GRAZIELLA REGGIO: Da fonte di acqua bruna
A cura di: Loredana Rea
Muovendo inizialmente nei territori di confine, contaminazione e tangenza tra scultura e installazione, la ricerca di Graziella Reggio si è venuta fondando sull’analisi di nodi tematici quali, da un lato, la presenza/assenza del soggetto, dall’altro la rappresentazione simbolica dell’idea della trasformazione che lega il tempo come elemento intrinseco alla materia, in opere/reperto che trattengono l’impronta e il segno di fisicità ed emotività, cultura e storia, economia e sociologia, privilegiando l’uso di materie povere, tela, fango, cera, canne. Negli anni successivi, le installazioni introducono nello spazio la relazione tra la fenomenologia dell’immagine fotografica e la qualità della materia altra, ovvero tra stati/situazioni/concetti, fondata su coppie oppositive concreto/astratte, quali dynamis vs. stasis, vita vs. morte, e in cui la consistenza stessa dell’io si dissolve nell’energia e nel dinamismo della materia. Per giungere infine alle installazioni costruite esclusivamente con materiali fotografici posti in relazione linguistico/semantica a costituire le frasi di un articolato e complesso “discorso”, in cui interagiscono confermandosi tutti i temi fondanti che connotano fin qui la ricerca di Graziella Reggio.

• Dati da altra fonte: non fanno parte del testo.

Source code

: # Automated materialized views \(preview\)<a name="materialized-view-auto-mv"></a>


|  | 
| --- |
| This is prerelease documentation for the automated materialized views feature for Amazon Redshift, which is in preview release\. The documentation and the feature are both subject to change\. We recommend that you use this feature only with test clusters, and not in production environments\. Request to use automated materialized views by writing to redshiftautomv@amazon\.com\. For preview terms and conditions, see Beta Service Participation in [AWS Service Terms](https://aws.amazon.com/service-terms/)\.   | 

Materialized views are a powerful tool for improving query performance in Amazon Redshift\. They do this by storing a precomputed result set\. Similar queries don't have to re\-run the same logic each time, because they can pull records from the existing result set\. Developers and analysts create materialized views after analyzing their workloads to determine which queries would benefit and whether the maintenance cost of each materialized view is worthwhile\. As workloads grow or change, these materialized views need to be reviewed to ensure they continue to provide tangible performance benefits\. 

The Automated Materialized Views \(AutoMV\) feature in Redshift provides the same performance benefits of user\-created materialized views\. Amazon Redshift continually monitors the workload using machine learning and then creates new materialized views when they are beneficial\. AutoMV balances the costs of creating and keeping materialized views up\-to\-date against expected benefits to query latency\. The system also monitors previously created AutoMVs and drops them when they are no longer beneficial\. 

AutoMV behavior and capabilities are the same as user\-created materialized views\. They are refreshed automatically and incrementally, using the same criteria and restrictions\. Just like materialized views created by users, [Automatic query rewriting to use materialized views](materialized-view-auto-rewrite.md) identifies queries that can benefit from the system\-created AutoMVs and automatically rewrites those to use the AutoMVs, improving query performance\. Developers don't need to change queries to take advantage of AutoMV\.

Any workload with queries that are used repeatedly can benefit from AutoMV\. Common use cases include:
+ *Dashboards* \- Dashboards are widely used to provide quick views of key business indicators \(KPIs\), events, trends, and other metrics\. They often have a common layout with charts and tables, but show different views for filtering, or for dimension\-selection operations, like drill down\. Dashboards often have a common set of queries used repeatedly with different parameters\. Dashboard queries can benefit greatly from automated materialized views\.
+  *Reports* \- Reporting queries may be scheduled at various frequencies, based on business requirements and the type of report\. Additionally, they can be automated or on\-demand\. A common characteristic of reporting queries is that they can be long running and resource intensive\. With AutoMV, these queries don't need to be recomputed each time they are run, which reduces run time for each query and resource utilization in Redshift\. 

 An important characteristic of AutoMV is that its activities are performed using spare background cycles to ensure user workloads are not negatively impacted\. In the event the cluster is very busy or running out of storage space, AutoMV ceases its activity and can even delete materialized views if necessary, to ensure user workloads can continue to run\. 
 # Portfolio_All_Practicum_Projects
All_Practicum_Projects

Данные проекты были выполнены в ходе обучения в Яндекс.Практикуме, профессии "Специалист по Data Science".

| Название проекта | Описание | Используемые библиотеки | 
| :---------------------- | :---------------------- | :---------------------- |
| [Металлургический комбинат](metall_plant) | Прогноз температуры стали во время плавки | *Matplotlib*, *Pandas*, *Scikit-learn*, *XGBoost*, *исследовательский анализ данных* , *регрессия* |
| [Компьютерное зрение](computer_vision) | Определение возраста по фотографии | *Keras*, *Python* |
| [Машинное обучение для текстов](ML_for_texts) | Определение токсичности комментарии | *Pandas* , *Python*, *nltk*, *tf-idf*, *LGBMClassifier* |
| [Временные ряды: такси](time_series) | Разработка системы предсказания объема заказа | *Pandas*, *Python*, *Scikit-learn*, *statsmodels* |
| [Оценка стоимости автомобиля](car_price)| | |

La “battaglia fluviale” (Iliade, libro XI, versi 157-264) - da cui è tratta la citazione che intitola questa Personale romana di Graziella Reggio – costituisce al tempo stesso l’incipit remoto, l’archetipo, ed il motivo dominante - la perturbante “calma minacciosa” – di una riflessione etico-estetica sulla contemporaneità condotta attraverso la trasformazione simbolica dello spazio, per fragmenta imaginis, in un bacino di acqua bruna, torbida, intrappolata dal cemento, da strutture e macchinari portato dell’azione dell’uomo, in tensione con una terra bruna, limacciosa, su cui si compie l’effetto della violazione della natura. Apparentemente il soggetto che si rappresenta per fragmenta nelle fotografie di Graziella Reggio - ordinate lungo le due pareti parallele secondo un andamento orizzontale dello sguardo messo in continuo scacco da un intrinseco criterio di continuità/discontinuità della rappresentazione, che trova il suo punto focale nella verticalità dell’allestimento della parete di fondo - è una porzione limitata di paesaggio fluviale, laddove, essendo ciò che chiamiamo paesaggio una costruzione culturale, non è dato paesaggio che non sia cultura, cioè economia e storia. La presenza/assenza del soggetto-uomo, cioè di economia e storia, è qui data attraverso un doppio procedimento di sottrazione e suggestione, misurandosi da un lato per inferenza dall’impatto delle conseguenze della sua azione fuori dello spazio dell’installazione, intuendosi dall’altro come lo sguardo critico che organizza e guida dall’interno la valenza semantica delle sequenze di materiali fotografici. Su tutto pesa la sospensione e il silenzio della perturbante “calma minacciosa” che segna l’attesa dell’evento – la “furia dello Scamandro” e la distruzione dell’uomo e del suo paesaggio.